───── Material to process ─────
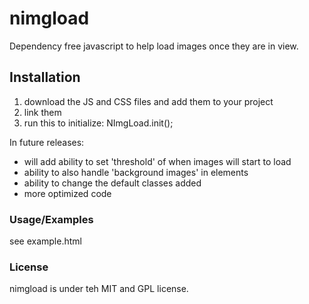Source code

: # nimgload

Dependency free javascript to help load images once they are in view.

## Installation

1. download the JS and CSS files and add them to your project
2. link them
3. run this to initialize: NImgLoad.init();

In future releases:
* will add ability to set 'threshold' of when images will start to load
* ability to also handle 'background images' in elements
* ability to change the default classes added
* more optimized code

### Usage/Examples

see example.html

### License

nimgload is under teh MIT and GPL license.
─────
Answer with a single number: the count of lines in the entries that hold the word "images".

▸ Response to the exercise
3